* [Activity] How many lines below contain the string "않으므로"? Reply with the figure and no further words.

Segment Start: Entries provided

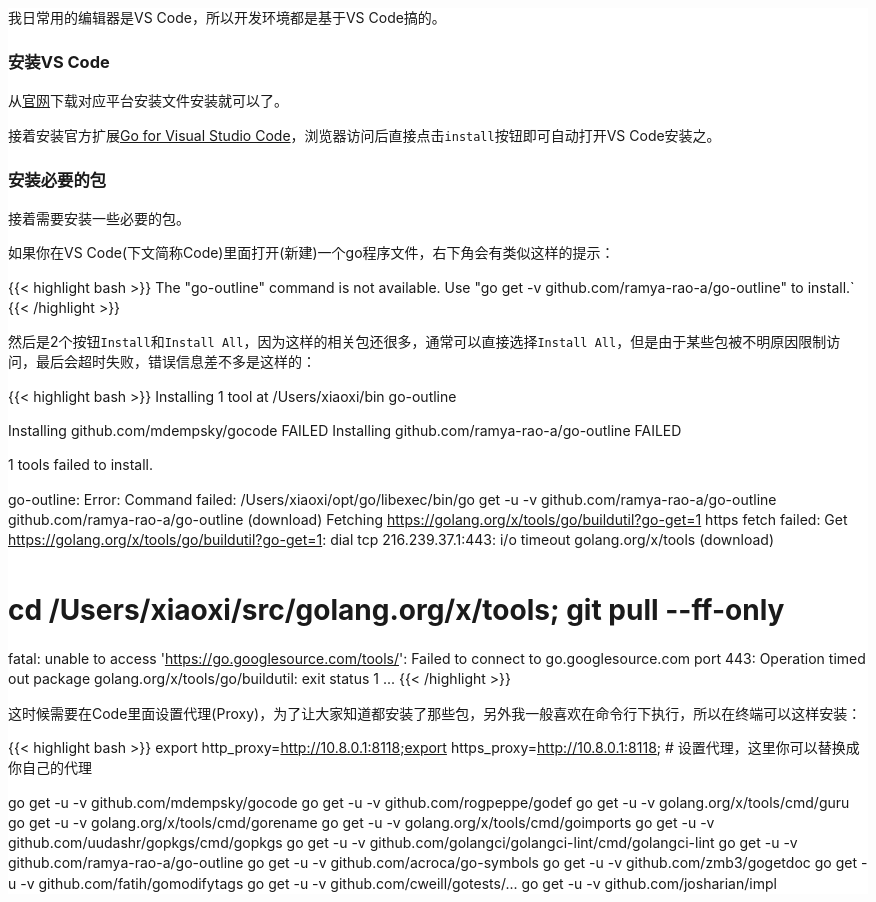 我日常用的编辑器是VS Code，所以开发环境都是基于VS Code搞的。

### 安装VS Code

从[官网](https://code.visualstudio.com/)下载对应平台安装文件安装就可以了。

接着安装官方扩展[Go for Visual Studio Code](https://marketplace.visualstudio.com/items?itemName=ms-vscode.Go)，浏览器访问后直接点击`install`按钮即可自动打开VS Code安装之。

### 安装必要的包

接着需要安装一些必要的包。

如果你在VS Code(下文简称Code)里面打开(新建)一个go程序文件，右下角会有类似这样的提示：

{{< highlight bash >}}
The "go-outline" command is not available. Use "go get -v github.com/ramya-rao-a/go-outline" to install.`
{{< /highlight >}}

然后是2个按钮`Install`和`Install All`，因为这样的相关包还很多，通常可以直接选择`Install All`，但是由于某些包被不明原因限制访问，最后会超时失败，错误信息差不多是这样的：

{{< highlight bash >}}
Installing 1 tool at /Users/xiaoxi/bin
  go-outline

Installing github.com/mdempsky/gocode FAILED
Installing github.com/ramya-rao-a/go-outline FAILED

1 tools failed to install.

go-outline:
Error: Command failed: /Users/xiaoxi/opt/go/libexec/bin/go get -u -v github.com/ramya-rao-a/go-outline
github.com/ramya-rao-a/go-outline (download)
Fetching https://golang.org/x/tools/go/buildutil?go-get=1
https fetch failed: Get https://golang.org/x/tools/go/buildutil?go-get=1: dial tcp 216.239.37.1:443: i/o timeout
golang.org/x/tools (download)
# cd /Users/xiaoxi/src/golang.org/x/tools; git pull --ff-only
fatal: unable to access 'https://go.googlesource.com/tools/': Failed to connect to go.googlesource.com port 443: Operation timed out
package golang.org/x/tools/go/buildutil: exit status 1
...
{{< /highlight >}}

这时候需要在Code里面设置代理(Proxy)，为了让大家知道都安装了那些包，另外我一般喜欢在命令行下执行，所以在终端可以这样安装：

{{< highlight bash >}}
export http_proxy=http://10.8.0.1:8118;export https_proxy=http://10.8.0.1:8118;  # 设置代理，这里你可以替换成你自己的代理

go get -u -v github.com/mdempsky/gocode
go get -u -v github.com/rogpeppe/godef
go get -u -v golang.org/x/tools/cmd/guru
go get -u -v golang.org/x/tools/cmd/gorename
go get -u -v golang.org/x/tools/cmd/goimports
go get -u -v github.com/uudashr/gopkgs/cmd/gopkgs
go get -u -v github.com/golangci/golangci-lint/cmd/golangci-lint
go get -u -v github.com/ramya-rao-a/go-outline
go get -u -v github.com/acroca/go-symbols
go get -u -v github.com/zmb3/gogetdoc
go get -u -v github.com/fatih/gomodifytags
go get -u -v github.com/cweill/gotests/...
go get -u -v github.com/josharian/impl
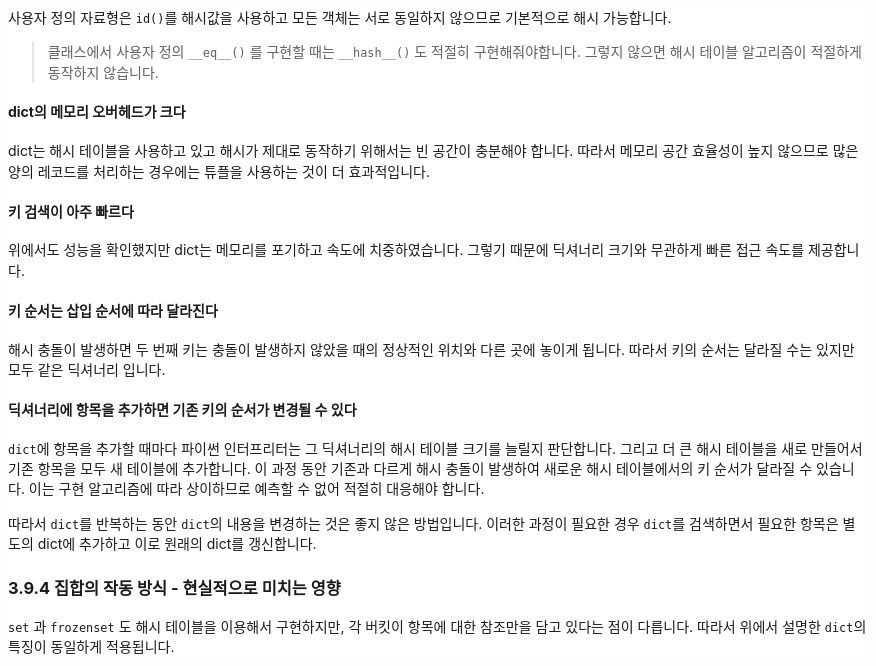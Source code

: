 사용자 정의 자료형은 `id()`를 해시값을 사용하고 모든 객체는 서로 동일하지 않으므로 기본적으로 해시 가능합니다.

> 클래스에서 사용자 정의 `__eq__()` 를 구현할 때는 `__hash__()` 도 적절히 구현해줘야합니다. 그렇지 않으면 해시 테이블 알고리즘이 적절하게 동작하지 않습니다.



#### dict의 메모리 오버헤드가 크다

dict는 해시 테이블을 사용하고 있고 해시가 제대로 동작하기 위해서는 빈 공간이 충분해야 합니다. 따라서 메모리 공간 효율성이 높지 않으므로 많은 양의 레코드를 처리하는 경우에는 튜플을 사용하는 것이 더 효과적입니다. 



#### 키 검색이 아주 빠르다

위에서도 성능을 확인했지만 dict는 메모리를 포기하고 속도에 치중하였습니다. 그렇기 때문에 딕셔너리 크기와 무관하게 빠른 접근 속도를 제공합니다.



#### 키 순서는 삽입 순서에 따라 달라진다

해시 충돌이 발생하면 두 번째 키는 충돌이 발생하지 않았을 때의 정상적인 위치와 다른 곳에 놓이게 됩니다. 따라서 키의 순서는 달라질 수는 있지만 모두 같은 딕셔너리 입니다.



#### 딕셔너리에 항목을 추가하면 기존 키의 순서가 변경될 수 있다

`dict`에 항목을 추가할 때마다 파이썬 인터프리터는 그 딕셔너리의 해시 테이블 크기를 늘릴지 판단합니다. 그리고 더 큰 해시 테이블을 새로 만들어서 기존 항목을 모두 새 테이블에 추가합니다. 이 과정 동안 기존과 다르게 해시 충돌이 발생하여 새로운 해시 테이블에서의 키 순서가 달라질 수 있습니다. 이는 구현 알고리즘에 따라 상이하므로 예측할 수 없어 적절히 대응해야 합니다. 

따라서 `dict`를 반복하는 동안 `dict`의 내용을 변경하는 것은 좋지 않은 방법입니다. 이러한 과정이 필요한 경우 `dict`를 검색하면서 필요한 항목은 별도의 dict에 추가하고 이로 원래의 dict를 갱신합니다.



### 3.9.4 집합의 작동 방식 - 현실적으로 미치는 영향

`set` 과 `frozenset` 도 해시 테이블을 이용해서 구현하지만, 각 버킷이 항목에 대한 참조만을 담고 있다는 점이 다릅니다. 따라서 위에서 설명한 `dict`의 특징이 동일하게 적용됩니다.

Segment End: Entries provided

* [Problem solution] 2